Als dat waar is, bewijst het eens te meer dat wíé we zijn in sterke mate wordt bepaald door wáár we zijn. Mensen willen met elkaar overweg kunnen en ze willen vooruitkomen. Ze zullen worden wie ze moeten zijn om die doelen te bereiken.
Deze laatste zin is dubbelzinnig aangezien hier weer kloof zichtbaar wordt tussen de ‘wie ze moeten zijn’ en ‘wie ze willen zijn’ vanuit zelfverwerkelijkingsperspectief. Dit laatste is een uiting van de spirituele mens en de eerste van de homo economicus. Maar ieder mens blijft tenslotte ook spiritueel wezen, of dat op individueel niveau erkend wordt of niet.

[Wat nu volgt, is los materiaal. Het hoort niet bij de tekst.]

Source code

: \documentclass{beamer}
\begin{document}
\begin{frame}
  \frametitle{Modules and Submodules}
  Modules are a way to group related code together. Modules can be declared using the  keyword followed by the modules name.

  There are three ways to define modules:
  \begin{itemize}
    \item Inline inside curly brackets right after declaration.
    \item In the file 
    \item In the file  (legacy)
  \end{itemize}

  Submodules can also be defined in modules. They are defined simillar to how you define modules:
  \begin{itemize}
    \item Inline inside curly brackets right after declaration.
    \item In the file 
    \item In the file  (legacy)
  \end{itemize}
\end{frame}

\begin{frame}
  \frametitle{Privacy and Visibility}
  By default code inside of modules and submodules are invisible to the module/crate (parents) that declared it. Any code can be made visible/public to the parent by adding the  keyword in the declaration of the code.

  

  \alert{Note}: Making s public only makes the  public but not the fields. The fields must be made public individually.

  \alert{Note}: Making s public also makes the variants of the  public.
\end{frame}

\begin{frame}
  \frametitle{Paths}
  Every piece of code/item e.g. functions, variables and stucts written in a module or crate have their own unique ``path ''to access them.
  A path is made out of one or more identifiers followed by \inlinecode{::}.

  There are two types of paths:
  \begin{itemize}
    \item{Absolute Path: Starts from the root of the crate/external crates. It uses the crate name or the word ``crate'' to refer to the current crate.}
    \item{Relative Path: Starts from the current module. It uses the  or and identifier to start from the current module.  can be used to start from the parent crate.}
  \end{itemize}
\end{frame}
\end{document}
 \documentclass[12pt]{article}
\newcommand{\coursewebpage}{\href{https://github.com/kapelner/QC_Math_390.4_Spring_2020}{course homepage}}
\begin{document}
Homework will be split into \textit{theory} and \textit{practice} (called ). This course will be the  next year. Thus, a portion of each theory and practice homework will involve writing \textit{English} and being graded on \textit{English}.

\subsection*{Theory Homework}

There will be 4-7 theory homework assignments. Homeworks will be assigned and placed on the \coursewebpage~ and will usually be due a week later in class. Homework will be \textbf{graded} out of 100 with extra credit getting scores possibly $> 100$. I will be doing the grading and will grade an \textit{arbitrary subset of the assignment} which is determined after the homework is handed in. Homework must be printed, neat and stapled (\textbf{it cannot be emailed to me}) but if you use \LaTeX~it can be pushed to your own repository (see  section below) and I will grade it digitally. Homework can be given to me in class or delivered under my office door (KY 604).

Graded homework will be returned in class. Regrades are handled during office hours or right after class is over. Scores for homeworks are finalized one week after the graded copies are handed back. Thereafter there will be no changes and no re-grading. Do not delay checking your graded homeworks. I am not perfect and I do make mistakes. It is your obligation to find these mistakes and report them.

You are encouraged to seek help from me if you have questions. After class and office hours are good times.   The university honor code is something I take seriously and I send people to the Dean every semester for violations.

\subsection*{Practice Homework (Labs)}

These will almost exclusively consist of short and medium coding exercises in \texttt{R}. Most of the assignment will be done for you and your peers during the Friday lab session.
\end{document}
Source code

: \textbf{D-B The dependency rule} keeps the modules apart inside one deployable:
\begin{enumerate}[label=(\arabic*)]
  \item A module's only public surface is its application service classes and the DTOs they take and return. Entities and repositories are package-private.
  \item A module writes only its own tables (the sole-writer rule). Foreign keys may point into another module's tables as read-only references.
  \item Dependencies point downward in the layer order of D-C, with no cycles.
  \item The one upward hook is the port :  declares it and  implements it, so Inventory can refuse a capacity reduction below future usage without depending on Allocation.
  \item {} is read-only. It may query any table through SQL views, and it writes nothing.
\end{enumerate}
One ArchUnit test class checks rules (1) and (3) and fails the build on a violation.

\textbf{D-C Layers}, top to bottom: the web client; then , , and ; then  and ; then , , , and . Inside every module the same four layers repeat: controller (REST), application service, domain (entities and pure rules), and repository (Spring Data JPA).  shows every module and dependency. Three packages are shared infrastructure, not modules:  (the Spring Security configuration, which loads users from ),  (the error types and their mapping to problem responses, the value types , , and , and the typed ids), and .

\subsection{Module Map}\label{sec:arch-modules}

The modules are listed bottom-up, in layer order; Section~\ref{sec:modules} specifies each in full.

In de eenentwintigste eeuw worden de regels niet langer bepaald door onze fysieke omgeving. Vandaag de dag is de economie de sterkste macht, die een ongekende controle uitoefent.
Dit laatste is (ten dele) waar, want onze generatie heeft in deze wereld van de multinationals ook het verschijnsel van de boycot leren kennen: wordt die ‘economie van de sterkste macht’ verkeerd of manipulatief toegepast of gebruikt, dan kan een wereldwijde boycot worden georganiseerd om die economische macht (volledig) te breken. Dat is de enige ware vooruitgang in deze wereld ten opzichte van vroeger!
Vertaling: Nicolette Hoekmeijer
[Will Storr is een Britse schrijver en journalist. Zijn jongste boek is in het Nederlands verschenen met als titel Selfie: hoe we zo bezeten zijn geraakt van onszelf, en wat het met ons doet.]